We are pleased (and amused) that judges agree with what foreclosure defense attorney Roy Oppenheim has repeatedly said. The mandatory foreclosure mediation is barely helping homeowners because the banks refuse to reach agreements with the borrowers.The Daily Business Review looked to state and bankruptcy judges to point out some of the main issues with the foreclosure mediation program. The Review sponsored a series of panel discussions where judges were asked to provide insight into the foreclosure mediation process.
Expanding the sanctions that could be imposed on banks was one of the better ideas presented. Chief Judge Peter Weinstein for the 17th Judicial Circuit made note of the fact that borrowers are placed at a disadvantage during mediation because the documents are getting lost by the lenders and borrowers are forced to submit the same paperwork several times.
Judge Weinstein believes some sort of sanction should be imposed to deter lenders from being careless with submitted paperwork. These concerns have been previously addressed by Oppenheim. Back in July, he specifically pointed out to that the banks are constantly loosing documents provided by borrowers and at the banks failure to come prepared to mediation.
“They did not show up to negotiate a solution,” he added. “There’s a systemic pattern here, and that pattern ultimately suggests evidence of sanctionable actions.”

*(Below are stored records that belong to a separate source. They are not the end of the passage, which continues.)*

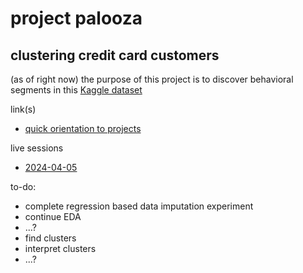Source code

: # project palooza 
## clustering credit card customers

(as of right now) the purpose of this project is to discover behavioral segments in this [Kaggle dataset](https://www.kaggle.com/datasets/arjunbhasin2013/ccdata)

link(s)

- [quick orientation to projects](https://docs.google.com/document/d/1SpxzCC3kJXzVZJShAQ7FxbImlLW-ht7gpwl5rOHls50/edit?usp=sharing)

live sessions

- [2024-04-05](https://drive.google.com/drive/folders/1ahFbK7ye1ZUSD8rR8x0ObCLpUPqL5mG4?usp=sharing)

to-do:

- complete regression based data imputation experiment
- continue EDA
- ...?
- find clusters
- interpret clusters
- ...?

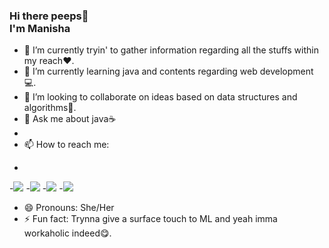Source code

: ### Hi there peeps👋 <br>I'm Manisha</br>
    
    
  
- 🔭 I’m currently tryin' to gather information regarding all the stuffs within my reach❤.
- 🌱 I’m currently learning java and contents regarding web development💻.
- 👯 I’m looking to collaborate on ideas based on data structures and algorithms📖.
- 💬 Ask me about java☕
- 
- 📫 How to reach me: 
- <p align='left'>
-<a href = "https://www.linkedin.com/in/manisha-parichha-b528131bb/"><img src="https://img.icons8.com/cute-clipart/45/000000/linkedin.png"/></a>
-<a href = "https://twitter.com/Pmanny31"><img src="https://img.icons8.com/cotton/45/000000/twitter.png"/></a>
-<a href = "https://www.instagram.com/manisha_parichha/"><img src="https://img.icons8.com/color/45/000000/instagram-new.png"/></a>
-<a href = "https://www.facebook.com/angel.myra.908"><img src="https://img.icons8.com/fluent/48/000000/facebook-new.png"/></a>
    
- 😄 Pronouns: She/Her
- ⚡ Fun fact: Trynna give a surface touch to ML and yeah imma workaholic indeed😋.




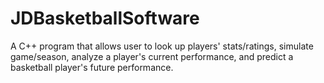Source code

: # JDBasketballSoftware
A C++ program that allows user to look up players' stats/ratings, simulate game/season, analyze a player's current performance, and predict a basketball player's future performance.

Another concern with Florida’s mediation process was brought by Judge Ronald Dresnick, who said that the mandatory confidentiality during mediation also hinders borrowers from being able to reach an agreement with the lender during mediation.
What Judge Dresnick is suggesting is that if lenders are not mediating in good faith, then the mandatory confidentiality agreement should not stand and sanctions should be imposed.
This is the very same issue that was brought up by South Florida Law Blog’s Roy Oppenheim during an earlier interview with the Palm Beach Post.
Oppenheim said, “Most banks want to look only at modifications, for which owners may not qualify . . . you have someone on the phone from the bank and the only thing they can do is modify . . it’s not meditation; its modification or bust.”
It is widely known that banks are not exactly enthusiastic about expediting foreclosure cases and in fact are barely agreeing to loan modifications for homeowners who are at risk of default. Even with the Home Affordable Modification Program, lenders hare happy to continue charging high interest rates to homeowners rather than work with them to lower their rates.
However, while all these suggestions help to encourage banks to take the mediation process seriously and protect the borrowers by ensuring they have a fair chance at reaching a settlement, until such changes are implemented, mediation will continue to be ineffective in helping homeowners.